With the unprecedented impact of the global pandemic, secured lenders are increasingly able to cope with the complexities of the out-of-court debt swap and run the risk that that swap will rearrange rights and priorities under the Facility in a highly detrimental manner should heed Metallica’s admonition Enter Sandman: “Sleep with one eye open and hold your pillow tight.” As the Serta recapitalization shows, a borrower can use the flexibility under the loan agreement to find new sources of liquidity and, with the approval of the slim majority of the required lenders, some parts of the lender group preferable to others in unexpected ways. Those lenders outside the group of required lenders may be sent “never land” without remedy or recourse.

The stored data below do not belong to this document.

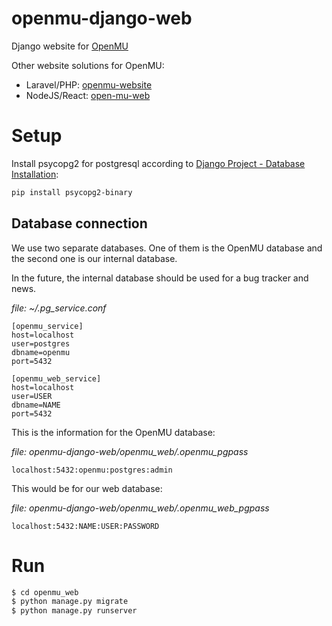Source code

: # openmu-django-web

Django website for [OpenMU](https://github.com/MUnique/OpenMU)

Other website solutions for OpenMU:

- Laravel/PHP: [openmu-website](https://github.com/antonioanerao/openmu-website)
- NodeJS/React: [open-mu-web](https://github.com/mamfloo/open-mu-web)


# Setup
Install psycopg2 for postgresql according to [Django Project - Database Installation](https://docs.djangoproject.com/en/5.0/topics/install/#database-installation):
```bash
pip install psycopg2-binary
```

## Database connection

We use two separate databases. One of them is the OpenMU database and the second one is our internal database.

In the future, the internal database should be used for a bug tracker and news.

*file: ~/.pg_service.conf*
```
[openmu_service]
host=localhost
user=postgres
dbname=openmu
port=5432

[openmu_web_service]
host=localhost
user=USER
dbname=NAME
port=5432
```

This is the information for the OpenMU database:

*file: openmu-django-web/openmu_web/.openmu_pgpass*
```
localhost:5432:openmu:postgres:admin
```

This would be for our web database:

*file: openmu-django-web/openmu_web/.openmu_web_pgpass*
``` 
localhost:5432:NAME:USER:PASSWORD
```

# Run
```bash
$ cd openmu_web
$ python manage.py migrate
$ python manage.py runserver
```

1. We would like to point out that Serta’s 2016 credit obligations consisted of both a first-lien and a second-lien credit line (each documented separately). To simplify the discussion, we refer generally to the 2016 loan agreement.
2. The 2016 loan agreement amendment allowed three new tranches of “parent debt”, all of which rank ahead of the 2016 commitments: (1) the debt issued in exchange for the 2016 debt (this post); (2) an additional $ 200 million in new money liabilities provided by the barter lenders; and (3) an additional debt basket that can be used to facilitate future debt exchanges.